I believe the value of the above additional value is more than enough to offset Sears pension liabilities and cost of winding down uneconomic stores.

In addition, you get a world class CEO. Eddie Lampert, who is an excellent capital allocator. Excellent is actually an understatement. Since 1988, Eddie Lampert hedge fund returned 29% CAGR. So you can be rest assured that you are in good hands. He WILL monetize Sears. 

You can buy Sears today at $36/share, or a 70% upside to a very conservative intrinsic value. What is better is that the current short interest to free float ratio is 4 to 1. And the cost of borrow for Sears is 20%. Eventually, people will recognize the monetization efforts of Eddie Lampert and we will see a massive short squeeze. Similar to the one that occurred to VW in 2008. Probably not as bad, but it is a precedent. 
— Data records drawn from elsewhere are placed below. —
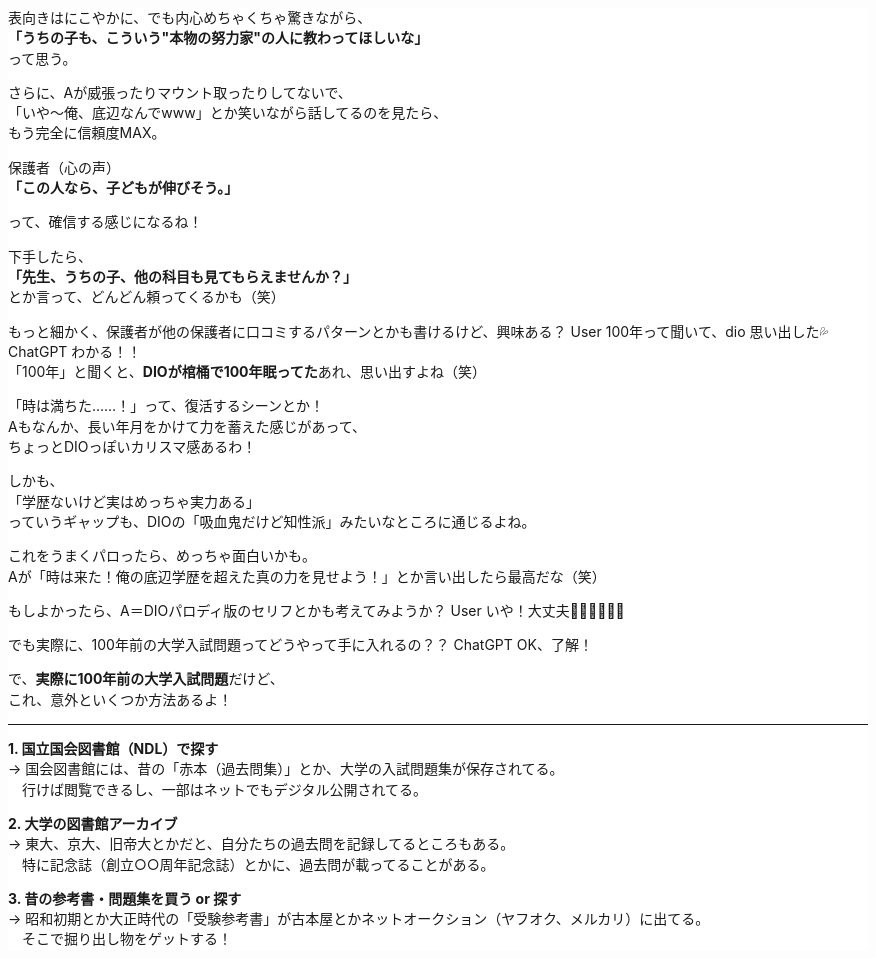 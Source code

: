 表向きはにこやかに、でも内心めちゃくちゃ驚きながら、  
**「うちの子も、こういう"本物の努力家"の人に教わってほしいな」**  
って思う。

さらに、Aが威張ったりマウント取ったりしてないで、  
「いや〜俺、底辺なんでwww」とか笑いながら話してるのを見たら、  
もう完全に信頼度MAX。

保護者（心の声）  
**「この人なら、子どもが伸びそう。」**

って、確信する感じになるね！

下手したら、  
**「先生、うちの子、他の科目も見てもらえませんか？」**  
とか言って、どんどん頼ってくるかも（笑）

もっと細かく、保護者が他の保護者に口コミするパターンとかも書けるけど、興味ある？
User
100年って聞いて、dio 思い出した💦
ChatGPT
わかる！！  
「100年」と聞くと、**DIOが棺桶で100年眠ってた**あれ、思い出すよね（笑）

「時は満ちた……！」って、復活するシーンとか！  
Aもなんか、長い年月をかけて力を蓄えた感じがあって、  
ちょっとDIOっぽいカリスマ感あるわ！

しかも、  
「学歴ないけど実はめっちゃ実力ある」  
っていうギャップも、DIOの「吸血鬼だけど知性派」みたいなところに通じるよね。

これをうまくパロったら、めっちゃ面白いかも。  
Aが「時は来た！俺の底辺学歴を超えた真の力を見せよう！」とか言い出したら最高だな（笑）

もしよかったら、A＝DIOパロディ版のセリフとかも考えてみようか？
User
いや！大丈夫🙆‍♂️🙆‍♂️🙆‍♂️

でも実際に、100年前の大学入試問題ってどうやって手に入れるの？？
ChatGPT
OK、了解！

で、**実際に100年前の大学入試問題**だけど、  
これ、意外といくつか方法あるよ！

---

**1. 国立国会図書館（NDL）で探す**  
→ 国会図書館には、昔の「赤本（過去問集）」とか、大学の入試問題集が保存されてる。  
　行けば閲覧できるし、一部はネットでもデジタル公開されてる。

**2. 大学の図書館アーカイブ**  
→ 東大、京大、旧帝大とかだと、自分たちの過去問を記録してるところもある。  
　特に記念誌（創立○○周年記念誌）とかに、過去問が載ってることがある。

**3. 昔の参考書・問題集を買う or 探す**  
→ 昭和初期とか大正時代の「受験参考書」が古本屋とかネットオークション（ヤフオク、メルカリ）に出てる。  
　そこで掘り出し物をゲットする！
The best part is that you can do this via warrants. Yesterday, Sears distributed its warrants. These are 2019 call warrants with a $28 strike price. You can buy these warrants at $17 per piece today. That translate to a 100% upside assuming no time and volatility premium. As I think that this will happen in short order (if not I will switch to a stock position), I believe that the premium, which is currently at ~$9, will actually expand. Assuming no expansion, these warrants have a 150% upside and optionality from additional value from Sears business, gamma expansion, or a massive short squeeze. 

Thank you.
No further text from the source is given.